Listed records:
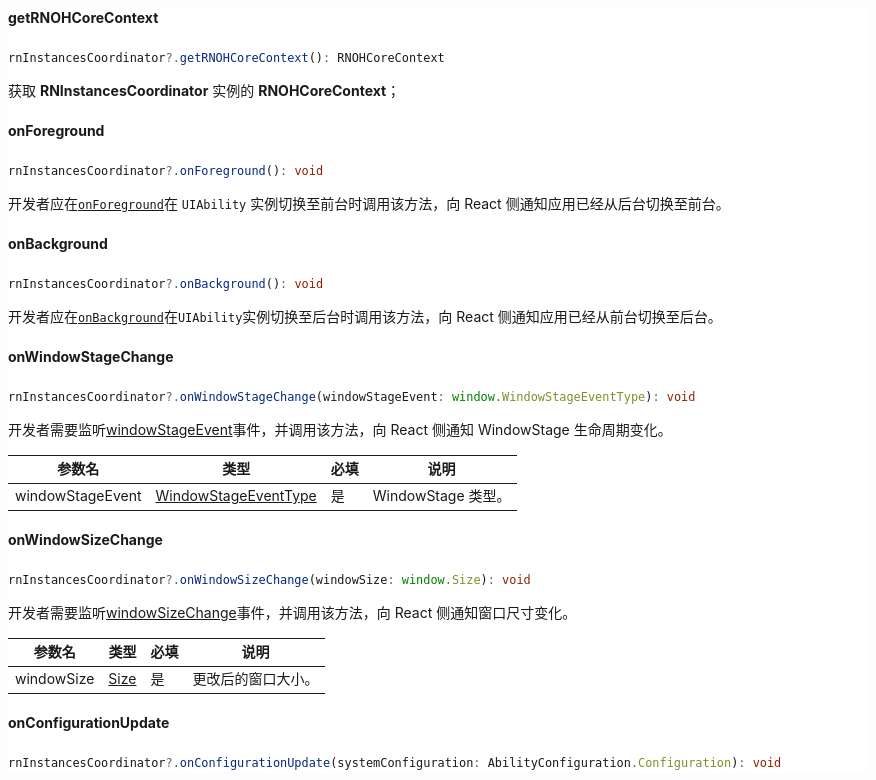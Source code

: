 
#### getRNOHCoreContext


```typescript
rnInstancesCoordinator?.getRNOHCoreContext(): RNOHCoreContext
```
获取 **RNInstancesCoordinator** 实例的 **RNOHCoreContext**；

#### onForeground

```typescript
rnInstancesCoordinator?.onForeground(): void
```

开发者应在[`onForeground`](https://developer.huawei.com/consumer/cn/doc/harmonyos-references-V5/js-apis-app-ability-uiability-V5#uiabilityonforeground)在 `UIAbility` 实例切换至前台时调用该方法，向 React 侧通知应用已经从后台切换至前台。

#### onBackground

```typescript
rnInstancesCoordinator?.onBackground(): void
```
开发者应在[`onBackground`](https://developer.huawei.com/consumer/cn/doc/harmonyos-references-V5/js-apis-app-ability-uiability-V5#uiabilityonbackground)在`UIAbility`实例切换至后台时调用该方法，向 React 侧通知应用已经从前台切换至后台。

#### onWindowStageChange

```typescript
rnInstancesCoordinator?.onWindowStageChange(windowStageEvent: window.WindowStageEventType): void
```
开发者需要监听[windowStageEvent](https://developer.huawei.com/consumer/cn/doc/harmonyos-references-V5/js-apis-window-V5#onwindowstageevent9)事件，并调用该方法，向 React 侧通知 WindowStage 生命周期变化。

| 参数名 | 类型 | 必填 | 说明 |
| --- | --- | --- | --- |
| windowStageEvent | [WindowStageEventType](https://developer.huawei.com/consumer/cn/doc/harmonyos-references-V5/js-apis-window-V5#windowstageeventtype9) | 是 | WindowStage 类型。 |

#### onWindowSizeChange

```typescript
rnInstancesCoordinator?.onWindowSizeChange(windowSize: window.Size): void
```

开发者需要监听[windowSizeChange](https://developer.huawei.com/consumer/cn/doc/harmonyos-references-V5/js-apis-window-V5#onwindowsizechange7)事件，并调用该方法，向 React 侧通知窗口尺寸变化。

| 参数名 | 类型 | 必填 | 说明 |
| --- | --- | --- | --- |
| windowSize | [Size](https://developer.huawei.com/consumer/cn/doc/harmonyos-references-V5/js-apis-window-V5#size7) | 是 | 更改后的窗口大小。 |

#### onConfigurationUpdate

```typescript
rnInstancesCoordinator?.onConfigurationUpdate(systemConfiguration: AbilityConfiguration.Configuration): void
```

The task: Transcribe the full listing above exactly as it stands, minus the pictures.

Solution for this task:
Source code

: 
#### getRNOHCoreContext


```typescript
rnInstancesCoordinator?.getRNOHCoreContext(): RNOHCoreContext
```
获取 **RNInstancesCoordinator** 实例的 **RNOHCoreContext**；

#### onForeground

```typescript
rnInstancesCoordinator?.onForeground(): void
```

开发者应在[`onForeground`](https://developer.huawei.com/consumer/cn/doc/harmonyos-references-V5/js-apis-app-ability-uiability-V5#uiabilityonforeground)在 `UIAbility` 实例切换至前台时调用该方法，向 React 侧通知应用已经从后台切换至前台。

#### onBackground

```typescript
rnInstancesCoordinator?.onBackground(): void
```
开发者应在[`onBackground`](https://developer.huawei.com/consumer/cn/doc/harmonyos-references-V5/js-apis-app-ability-uiability-V5#uiabilityonbackground)在`UIAbility`实例切换至后台时调用该方法，向 React 侧通知应用已经从前台切换至后台。

#### onWindowStageChange

```typescript
rnInstancesCoordinator?.onWindowStageChange(windowStageEvent: window.WindowStageEventType): void
```
开发者需要监听[windowStageEvent](https://developer.huawei.com/consumer/cn/doc/harmonyos-references-V5/js-apis-window-V5#onwindowstageevent9)事件，并调用该方法，向 React 侧通知 WindowStage 生命周期变化。

| 参数名 | 类型 | 必填 | 说明 |
| --- | --- | --- | --- |
| windowStageEvent | [WindowStageEventType](https://developer.huawei.com/consumer/cn/doc/harmonyos-references-V5/js-apis-window-V5#windowstageeventtype9) | 是 | WindowStage 类型。 |

#### onWindowSizeChange

```typescript
rnInstancesCoordinator?.onWindowSizeChange(windowSize: window.Size): void
```

开发者需要监听[windowSizeChange](https://developer.huawei.com/consumer/cn/doc/harmonyos-references-V5/js-apis-window-V5#onwindowsizechange7)事件，并调用该方法，向 React 侧通知窗口尺寸变化。

| 参数名 | 类型 | 必填 | 说明 |
| --- | --- | --- | --- |
| windowSize | [Size](https://developer.huawei.com/consumer/cn/doc/harmonyos-references-V5/js-apis-window-V5#size7) | 是 | 更改后的窗口大小。 |

#### onConfigurationUpdate

```typescript
rnInstancesCoordinator?.onConfigurationUpdate(systemConfiguration: AbilityConfiguration.Configuration): void
```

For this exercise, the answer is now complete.